The Cycle Continues
He gets mad because I yell at him too much.
I yell at him for not texting back in ten minutes
and not knowing when I can see him again
and not knowing what he wants to do with his life.
I yell, yell, yell when he says he loves me
because he has to be lying because I hate myself.
I yell at him for no reason
and he gets mad so I hate myself more.
I yell at him when he's trying, trying, trying to keep his temper
because I'm freaking yelling at an empty room
and I yell when I'm trying to apologize
because he starts to hate himself and love me
when it should be the other way around.
I yell at him because my brain is exploding through my mouth
and I can't make it stop.
I can't make it stop, make it stop, make it stop!
And I yell out every single mistake I've ever made
because I can't ever forget any of them
and I yell his name but he's definitely not a mistake
but I can't ever forget him
so what the hell does that mean?!
I don’t understand so I yell.
I yell at him because I don’t know what else to say
and I've held the words in all day and I have to let them out
so they don't set fire to the backs of my eyes.
I yell, yell, yell, let it all out, and a few minutes later
I'm fine and he's not when I wished it could be the other way around.
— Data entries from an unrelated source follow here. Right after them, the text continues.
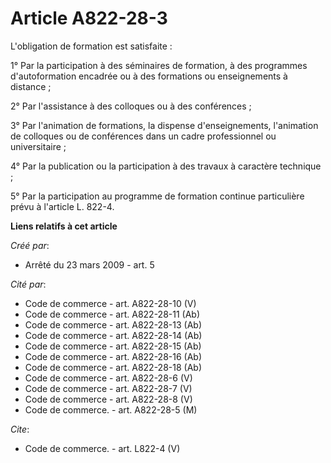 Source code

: # Article A822-28-3

L'obligation de formation est satisfaite : 

1° Par la participation à des séminaires de formation, à des programmes d'autoformation encadrée ou à des formations ou
enseignements à distance ; 

2° Par l'assistance à des colloques ou à des conférences ; 

3° Par l'animation de formations, la dispense d'enseignements, l'animation de colloques ou de conférences dans un cadre
professionnel ou universitaire ; 

4° Par la publication ou la participation à des travaux à caractère technique ; 

5° Par la participation au programme de formation continue particulière prévu à l'article L. 822-4.

**Liens relatifs à cet article**

_Créé par_:

  - Arrêté du 23 mars 2009 - art. 5

_Cité par_:

  - Code de commerce - art. A822-28-10 (V)
  - Code de commerce - art. A822-28-11 (Ab)
  - Code de commerce - art. A822-28-13 (Ab)
  - Code de commerce - art. A822-28-14 (Ab)
  - Code de commerce - art. A822-28-15 (Ab)
  - Code de commerce - art. A822-28-16 (Ab)
  - Code de commerce - art. A822-28-18 (Ab)
  - Code de commerce - art. A822-28-6 (V)
  - Code de commerce - art. A822-28-7 (V)
  - Code de commerce - art. A822-28-8 (V)
  - Code de commerce. - art. A822-28-5 (M)

_Cite_:

  - Code de commerce. - art. L822-4 (V)
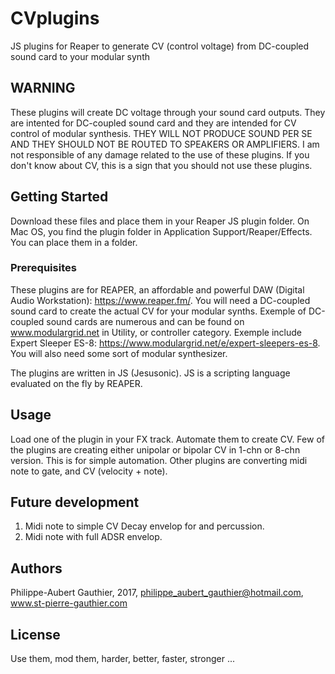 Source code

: # CVplugins
JS plugins for Reaper to generate CV (control voltage) from DC-coupled sound card to your modular synth

## WARNING
These plugins will create DC voltage through your sound card outputs. They are intented for DC-coupled sound card and they are intended for CV control of modular synthesis. THEY WILL NOT PRODUCE SOUND PER SE AND THEY SHOULD NOT BE ROUTED TO SPEAKERS OR AMPLIFIERS. I am not responsible of any damage related to the use of these plugins. If you don't know about CV, this is a sign that you should not use these plugins. 

## Getting Started
Download these files and place them in your Reaper JS plugin folder. On Mac OS, you find the plugin folder in Application Support/Reaper/Effects. You can place them in a folder. 

### Prerequisites
These plugins are for REAPER, an affordable and powerful DAW (Digital Audio Workstation): https://www.reaper.fm/. You will need a DC-coupled sound card to create the actual CV for your modular synths. Exemple of DC-coupled sound cards are numerous and can be found on www.modulargrid.net in Utility, or controller category. Exemple include Expert Sleeper ES-8: https://www.modulargrid.net/e/expert-sleepers-es-8. You will also need some sort of modular synthesizer. 

The plugins are written in JS (Jesusonic). JS is a scripting language evaluated on the fly by REAPER.

## Usage
Load one of the plugin in your FX track. Automate them to create CV. Few of the plugins are creating either unipolar or bipolar CV in 1-chn or 8-chn version. This is for simple automation. Other plugins are converting midi note to gate, and CV (velocity + note). 

## Future development
1. Midi note to simple CV Decay envelop for and percussion.
2. Midi note with full ADSR envelop.

## Authors
Philippe-Aubert Gauthier, 2017, philippe_aubert_gauthier@hotmail.com, www.st-pierre-gauthier.com

## License
Use them, mod them, harder, better, faster, stronger ...

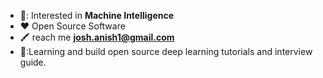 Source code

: 
-   📖: Interested in **Machine Intelligence**
-   :heart: Open Source Software
-   :crayon: reach me **josh.anish1@gmail.com**
-   📓:Learning and build open source deep learning tutorials and interview guide.
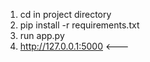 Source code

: 1. cd in project directory
2. pip install -r requirements.txt
3. run app.py
4. http://127.0.0.1:5000 <---

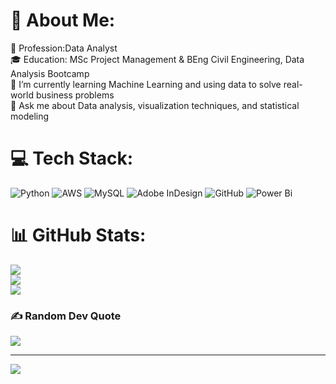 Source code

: 
# 💫 About Me:
💼 Profession:Data Analyst<br>🎓 Education: MSc Project Management & BEng Civil Engineering, Data Analysis Bootcamp<br>🌱 I’m currently learning  Machine Learning and using data to solve real-world business problems<br>💬 Ask me about Data analysis, visualization techniques, and statistical modeling


# 💻 Tech Stack:
![Python](https://img.shields.io/badge/python-3670A0?style=for-the-badge&logo=python&logoColor=ffdd54) ![AWS](https://img.shields.io/badge/AWS-%23FF9900.svg?style=for-the-badge&logo=amazon-aws&logoColor=white) ![MySQL](https://img.shields.io/badge/mysql-4479A1.svg?style=for-the-badge&logo=mysql&logoColor=white) ![Adobe InDesign](https://img.shields.io/badge/Adobe%20InDesign-49021F?style=for-the-badge&logo=adobeindesign&logoColor=FF3366) ![GitHub](https://img.shields.io/badge/github-%23121011.svg?style=for-the-badge&logo=github&logoColor=white) ![Power Bi](https://img.shields.io/badge/power_bi-F2C811?style=for-the-badge&logo=powerbi&logoColor=black)
# 📊 GitHub Stats:
![](https://github-readme-stats.vercel.app/api?username=mn589&theme=dark&hide_border=false&include_all_commits=false&count_private=false)<br/>
![](https://github-readme-streak-stats.herokuapp.com/?user=mn589&theme=dark&hide_border=false)<br/>
![](https://github-readme-stats.vercel.app/api/top-langs/?username=mn589&theme=dark&hide_border=false&include_all_commits=false&count_private=false&layout=compact)

### ✍️ Random Dev Quote
![](https://quotes-github-readme.vercel.app/api?type=horizontal&theme=radical)

---
[![](https://visitcount.itsvg.in/api?id=mn589&icon=0&color=0)](https://visitcount.itsvg.in)


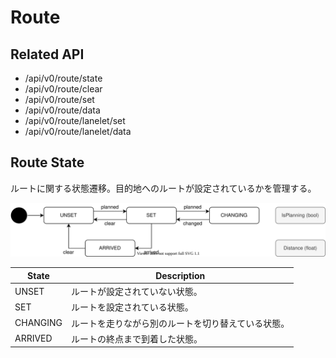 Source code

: # Route

## Related API

- /api/v0/route/state
- /api/v0/route/clear
- /api/v0/route/set
- /api/v0/route/data
- /api/v0/route/lanelet/set
- /api/v0/route/lanelet/data

## Route State

ルートに関する状態遷移。目的地へのルートが設定されているかを管理する。

![route-state](./route-state.drawio.svg)

| State    | Description                                        |
| -------- | -------------------------------------------------- |
| UNSET    | ルートが設定されていない状態。                     |
| SET      | ルートを設定されている状態。                       |
| CHANGING | ルートを走りながら別のルートを切り替えている状態。 |
| ARRIVED  | ルートの終点まで到着した状態。                     |
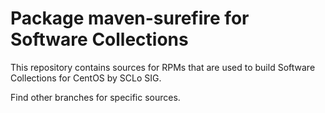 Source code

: # Package maven-surefire for Software Collections

This repository contains sources for RPMs that are used
to build Software Collections for CentOS by SCLo SIG.

Find other branches for specific sources.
I yell, "I'm sorry," and spit it in his face so maybe
He'll know I really didn’t mean what I'd said without thinking.
and I wish we could be happy again and it's my fault we're not.
I yell as I pray to God to make me stop
because I can't make it stop.
I can't stop the vicious cycle of anger to apology then back to anger
and I can't stop the tears rolling down my cheeks
because of the pain my own words cause him
but I yell at him anyway
and somehow he still loves me
but it should be the other way around.